** Extracted entries follows **
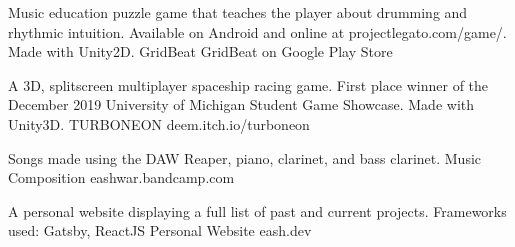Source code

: \documentclass[]{awesome-cv}
\begin{document}

\vspace{-6mm}
\vspace{-2mm}

	\cventry
	{Music education puzzle game that teaches the player about drumming and rhythmic intuition. Available on Android and online at projectlegato.com/game/.
	 Made with Unity2D.}
	{GridBeat}
	{GridBeat on Google Play Store}
	{}
	{}

	\vspace{-6mm}
	\cventry
	{A 3D, splitscreen multiplayer spaceship racing game. First place winner of the December 2019 University of Michigan Student Game Showcase.
	 Made with Unity3D.}
	{TURBONEON}
	{deem.itch.io/turboneon}
	{}
	{}


	
	\vspace{-6mm}
	\cventry
	{Songs made using the DAW Reaper, piano, clarinet, and bass clarinet.}
	{Music Composition}
	{eashwar.bandcamp.com}
	{}
	{}
	
	\vspace{-6mm}
	\cventry
	{A personal website displaying a full list of past and current projects. Frameworks used: Gatsby, ReactJS}
	{Personal Website}
	{eash.dev}
	{}
	{}
	
	\vspace{-5mm}
\end{document}
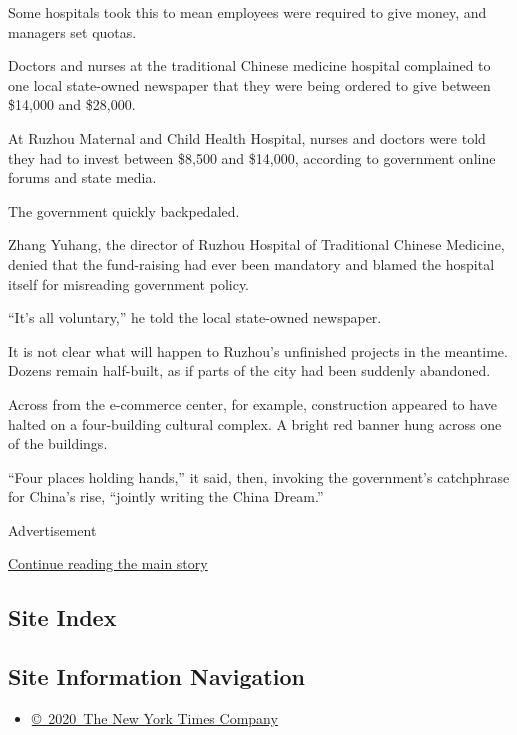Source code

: Some hospitals took this to mean employees were required to give money,
and managers set quotas.

Doctors and nurses at the traditional Chinese medicine hospital
complained to one local state-owned newspaper that they were being
ordered to give between \$14,000 and \$28,000.

At Ruzhou Maternal and Child Health Hospital, nurses and doctors were
told they had to invest between \$8,500 and \$14,000, according to
government online forums and state media.

The government quickly backpedaled.

Zhang Yuhang, the director of Ruzhou Hospital of Traditional Chinese
Medicine, denied that the fund-raising had ever been mandatory and
blamed the hospital itself for misreading government policy.

``It's all voluntary,'' he told the local state-owned newspaper.

It is not clear what will happen to Ruzhou's unfinished projects in the
meantime. Dozens remain half-built, as if parts of the city had been
suddenly abandoned.

Across from the e-commerce center, for example, construction appeared to
have halted on a four-building cultural complex. A bright red banner
hung across one of the buildings.

``Four places holding hands,'' it said, then, invoking the government's
catchphrase for China's rise, ``jointly writing the China Dream.''

Advertisement

\protect\hyperlink{after-bottom}{Continue reading the main story}

\hypertarget{site-index}{%
\subsection{Site Index}\label{site-index}}

\hypertarget{site-information-navigation}{%
\subsection{Site Information
Navigation}\label{site-information-navigation}}

\begin{itemize}
\tightlist
\item
  \href{https://help.nytimes.com/hc/en-us/articles/115014792127-Copyright-notice}{©~2020~The
  New York Times Company}
\end{itemize}

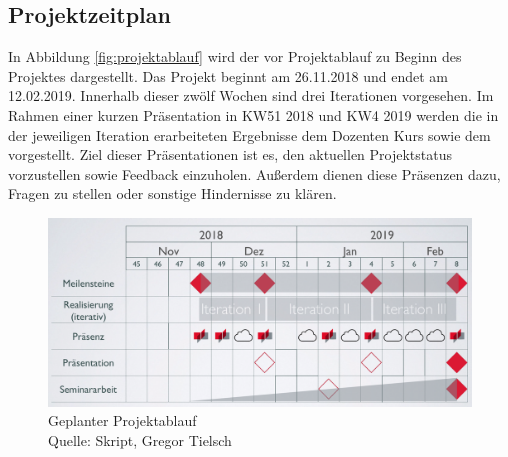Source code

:	\subsection{Projektzeitplan}
	In Abbildung \vref{fig:projektablauf} wird der vor Projektablauf zu Beginn des Projektes dargestellt. Das Projekt beginnt am 26.11.2018 und endet am 12.02.2019. Innerhalb dieser zwölf Wochen sind drei Iterationen vorgesehen. Im Rahmen einer kurzen Präsentation in KW51 2018 und KW4 2019 werden die in der jeweiligen Iteration erarbeiteten Ergebnisse dem Dozenten Kurs sowie dem vorgestellt. Ziel dieser Präsentationen ist es, den aktuellen Projektstatus vorzustellen sowie Feedback einzuholen. Außerdem dienen diese Präsenzen dazu, Fragen zu stellen oder sonstige Hindernisse zu klären. 
	\begin{figure}[H]
		\centering 
		\includegraphics[scale=0.3]{img/geplanterProjektablauf.png}
		\captionsetup{format=hang}
		\caption[Geplanter Projektablauf ]{\label{fig:projektablauf} Geplanter Projektablauf \\ Quelle: Skript, Gregor Tielsch }
	\end{figure}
** End of Extracted entries **
Activity — When a line in the data holds the word "Chinese", show that line.

Written response —
Doctors and nurses at the traditional Chinese medicine hospital
Zhang Yuhang, the director of Ruzhou Hospital of Traditional Chinese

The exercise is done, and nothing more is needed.